Compared to another Asian country such as the Philippines, South Korea had an advantage considering the 600 COVID testing centers with 58 in the Philippines at the time.

Despite the fact that socioeconomic status was unrelated to in-hospital mortality in South Korean COVID-19 patients due to the full covering of hospital costs for these patients; the increased probability of a COVID-19 infection took place mostly in the lower socioeconomic households. Speaking about gap age, the relationship between adults over 60 years of age who presented the above mentioned condition were even more prone. However, for those aged 20 to 39 years, the level of infection was higher regardless of the socioeconomic status of the youngest.

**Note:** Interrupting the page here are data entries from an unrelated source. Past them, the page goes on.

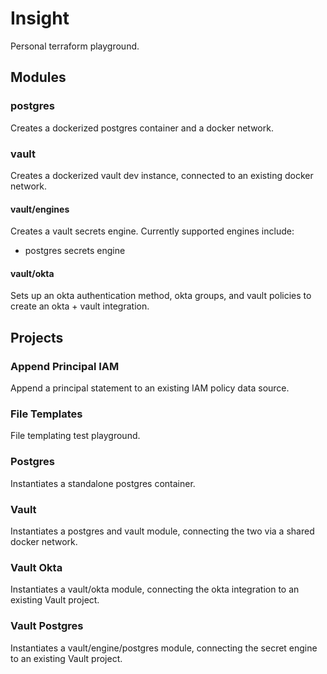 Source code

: # Insight

Personal terraform playground.

## Modules

### postgres

Creates a dockerized postgres container and a docker network.

### vault

Creates a dockerized vault dev instance, connected to an existing docker network.

#### vault/engines

Creates a vault secrets engine. Currently supported engines include: 

* postgres secrets engine

#### vault/okta

Sets up an okta authentication method, okta groups, and vault policies to create an okta + vault integration.

## Projects

### Append Principal IAM

Append a principal statement to an existing IAM policy data source.

### File Templates

File templating test playground.

### Postgres

Instantiates a standalone postgres container.

### Vault

Instantiates a postgres and vault module, connecting the two via a shared docker network.

### Vault Okta

Instantiates a vault/okta module, connecting the okta integration to an existing Vault project.

### Vault Postgres

Instantiates a vault/engine/postgres module, connecting the secret engine to an existing Vault project.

Considering the adversities of globalization, there is a clear unequal relation regarding injustice, distribution of wealth and the relation to the severity of the contagion. The differences between dying, having been hospitalized and having received effective treatment also lead to background factors that explain inequality. Among them, the possibility of being able to stop working to recover from the disease properly, to receive a reduction in salary and the necessary medications, are differences at the global level that contributed to the injustice and poor distribution of goods in the pandemic. SMEs, lower-income households, undocumented immigrants, and workers with poor benefits and working conditions were the most impacted at the national level. More generally, South Korea was hit hardest with high levels of unemployment as well as a collapsing economy.